Suppose I want to run something like ls a*
using plumbum.
from plumbum.cmd import ls
ls['a*']()
...
ProcessExecutionError: Command line: ['/bin/ls', 'a*']
Exit code: 1
Stderr: | ls: a*: No such file or directory
I understand plumbum automatically escapes the arguments, which is usually a good thing. But is there a way to make it understand glob expressions should be passed to the shell as-is?

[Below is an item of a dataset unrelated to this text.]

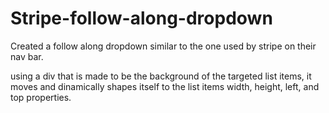 # Stripe-follow-along-dropdown
Created a follow along dropdown similar to the one used by stripe on their nav bar.

using a div that is made to be the background of the targeted list items, it moves and dinamically shapes itself to the list items width, height, left, and top properties.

But is there a way to make it understand glob expressions should be passed to the shell as-is?
plumbum
passes a*
to ls
command as-is. ls
command doesn't run any shell, so there is no glob expansion (it is done by the shell on *nix).
You could use glob
module to do the expansion:
from glob import glob
ls('-l', *glob('a*'))
Another way is to use Workdir
object:
from plumbum import local
ls('-l', *local.cwd // 'a*')
To defer the call; you could use ls['-l'][args]
syntax (note: there is probably a bug in plumbum 1.1.0
version that requires to convert args
list to a tuple explicitly).
If you want; you could call the shell:
from plumbum.cmd import sh
sh('-c', 'ls -l a*')
Note: Python's glob.glob()
function might produce the glob expansion different from that of the shell.